The altarpiece below from 1471-75 shows the Devil with Saint Wolfgang, Bishop of Regensburg (Bavaria), a 10th century figure. Legend has it that Wolfgang persuaded the Devil to help with building a church by promising him the soul of the first living creature to enter the church; however he went away empty-handed because it turned out to be a wolf. Variations on this legend go all the way back to Theophilus of Adana (a contemporary of Justinian and Theodora), who sold his soul but won it back with the intercession of the Virgin Mary. This altarpiece, by Michael Pacher, was from the town of Saint Wolfgang, Austria, but is now in Munich.

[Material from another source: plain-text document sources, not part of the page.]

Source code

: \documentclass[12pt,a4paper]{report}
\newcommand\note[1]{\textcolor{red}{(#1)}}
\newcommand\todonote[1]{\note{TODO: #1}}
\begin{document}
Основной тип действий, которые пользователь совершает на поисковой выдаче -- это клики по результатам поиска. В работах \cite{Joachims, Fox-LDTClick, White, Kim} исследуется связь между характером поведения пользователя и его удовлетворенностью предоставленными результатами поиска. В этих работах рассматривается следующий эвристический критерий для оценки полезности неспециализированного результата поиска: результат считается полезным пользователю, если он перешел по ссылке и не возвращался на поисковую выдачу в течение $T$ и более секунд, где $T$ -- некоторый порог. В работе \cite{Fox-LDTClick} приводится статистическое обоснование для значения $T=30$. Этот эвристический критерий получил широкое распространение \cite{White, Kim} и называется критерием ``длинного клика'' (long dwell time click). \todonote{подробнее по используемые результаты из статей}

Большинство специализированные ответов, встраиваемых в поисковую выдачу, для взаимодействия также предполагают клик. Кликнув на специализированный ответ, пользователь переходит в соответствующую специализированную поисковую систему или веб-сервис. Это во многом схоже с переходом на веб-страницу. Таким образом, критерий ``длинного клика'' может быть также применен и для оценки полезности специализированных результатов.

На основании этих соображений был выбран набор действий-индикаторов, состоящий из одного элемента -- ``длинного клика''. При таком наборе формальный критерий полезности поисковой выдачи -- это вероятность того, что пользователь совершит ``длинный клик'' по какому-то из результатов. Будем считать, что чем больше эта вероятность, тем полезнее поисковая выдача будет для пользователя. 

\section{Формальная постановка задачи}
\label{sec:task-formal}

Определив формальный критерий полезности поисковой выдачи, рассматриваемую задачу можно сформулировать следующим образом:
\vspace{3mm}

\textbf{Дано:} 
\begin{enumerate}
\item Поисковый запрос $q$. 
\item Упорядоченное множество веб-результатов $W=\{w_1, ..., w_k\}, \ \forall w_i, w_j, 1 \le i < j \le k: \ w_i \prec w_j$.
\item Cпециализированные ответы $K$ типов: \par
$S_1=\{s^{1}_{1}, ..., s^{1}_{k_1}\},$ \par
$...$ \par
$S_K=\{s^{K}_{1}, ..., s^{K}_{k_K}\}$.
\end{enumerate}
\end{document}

However, there is an alternative view: the Devil only offers us what we already have. He is not Satan but Pan or Dionysius, the pagan god of pleasure and abandon. But this figure was pushed aside by Christianity till Nietzsche and others helped bring him back.

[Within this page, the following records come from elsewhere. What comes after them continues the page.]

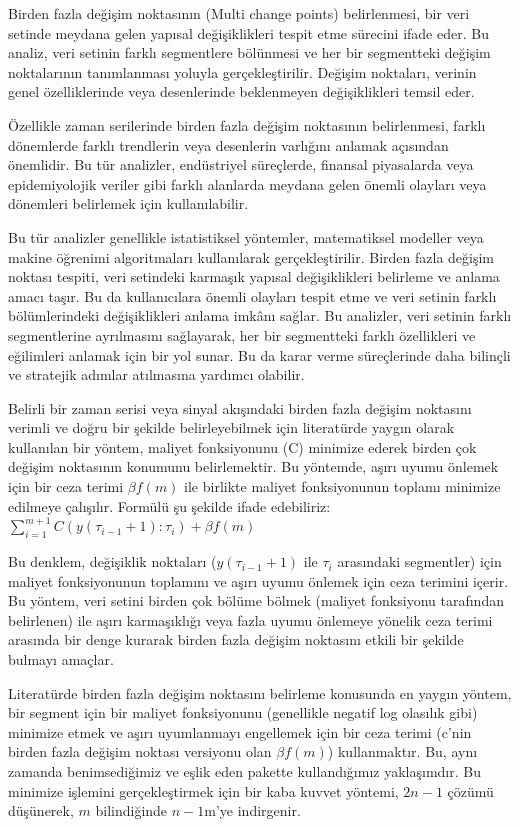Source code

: \documentclass[12pt,twoside]{deuthesis}
\begin{document}
Birden fazla değişim noktasının (Multi change points) belirlenmesi, bir veri setinde meydana gelen yapısal değişiklikleri tespit etme sürecini ifade eder. Bu analiz, veri setinin farklı segmentlere bölünmesi ve her bir segmentteki değişim noktalarının tanımlanması yoluyla gerçekleştirilir. Değişim noktaları, verinin genel özelliklerinde veya desenlerinde beklenmeyen değişiklikleri temsil eder.

Özellikle zaman serilerinde birden fazla değişim noktasının belirlenmesi, farklı dönemlerde farklı trendlerin veya desenlerin varlığını anlamak açısından önemlidir. Bu tür analizler, endüstriyel süreçlerde, finansal piyasalarda veya epidemiyolojik veriler gibi farklı alanlarda meydana gelen önemli olayları veya dönemleri belirlemek için kullanılabilir.

Bu tür analizler genellikle istatistiksel yöntemler, matematiksel modeller veya makine öğrenimi algoritmaları kullanılarak gerçekleştirilir. Birden fazla değişim noktası tespiti, veri setindeki karmaşık yapısal değişiklikleri belirleme ve anlama amacı taşır. Bu da kullanıcılara önemli olayları tespit etme ve veri setinin farklı bölümlerindeki değişiklikleri anlama imkânı sağlar. Bu analizler, veri setinin farklı segmentlerine ayrılmasını sağlayarak, her bir segmentteki farklı özellikleri ve eğilimleri anlamak için bir yol sunar. Bu da karar verme süreçlerinde daha bilinçli ve stratejik adımlar atılmasına yardımcı olabilir.

Belirli bir zaman serisi veya sinyal akışındaki birden fazla değişim noktasını verimli ve doğru bir şekilde belirleyebilmek için literatürde yaygın olarak kullanılan bir yöntem, maliyet fonksiyonunu (C) minimize ederek birden çok değişim noktasının konumunu belirlemektir. Bu yöntemde, aşırı uyumu önlemek için bir ceza terimi \(\beta f(m)\) ile birlikte maliyet fonksiyonunun toplamı minimize edilmeye çalışılır. Formülü şu şekilde ifade edebiliriz: \(\sum_{i=1}^{m+1} C(y(\tau_{i-1}+1):\tau_i) + \beta f(m)\)

Bu denklem, değişiklik noktaları (\(y(\tau_{i-1}+1)\) ile \(\tau_i\) arasındaki segmentler) için maliyet fonksiyonunun toplamını ve aşırı uyumu önlemek için ceza terimini içerir. Bu yöntem, veri setini birden çok bölüme bölmek (maliyet fonksiyonu tarafından belirlenen) ile aşırı karmaşıklığı veya fazla uyumu önlemeye yönelik ceza terimi arasında bir denge kurarak birden fazla değişim noktasını etkili bir şekilde bulmayı amaçlar.

Literatürde birden fazla değişim noktasını belirleme konusunda en yaygın yöntem, bir segment için bir maliyet fonksiyonunu (genellikle negatif log olasılık gibi) minimize etmek ve aşırı uyumlanmayı engellemek için bir ceza terimi (c'nin birden fazla değişim noktası versiyonu olan \(\beta f(m)\)) kullanmaktır. Bu, aynı zamanda benimsediğimiz ve eşlik eden pakette kullandığımız yaklaşımdır. Bu minimize işlemini gerçekleştirmek için bir kaba kuvvet yöntemi, \(2n-1\) çözümü düşünerek, \(m\) bilindiğinde \(n-1\)m'ye indirgenir.
\end{document}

When Thomas Mann came to write Doctor Faustus (1947), his Faust character, Adrian Leverkuhn, somewhat recalls Nietzsche: he makes a pact with the Devil, willfully contracts syphilis so that he can produce inspired music, and finally goes insane. His Devil character is described this way:
He is a rather scrawny man, not very tall and even shorter than I am, wearing a casual beret pulled down over on ear, while on the other side reddish hair sprouts from his temple. He has reddish eyelashes, flushed eyes, and an ashen face, and the tip of his nose curves downwards a little. Over a stitched shirt with diagonal stripes he wears a check jacket, with sleeves that are too short, from which stubby-fingered hands emerge. His trousers are too tight and his shoes so beaten up that they can no longer be cleaned. A pimp, a parasite, with the voice of a theatre actor.
Neil Gaiman took the same approach with Odin in American Gods.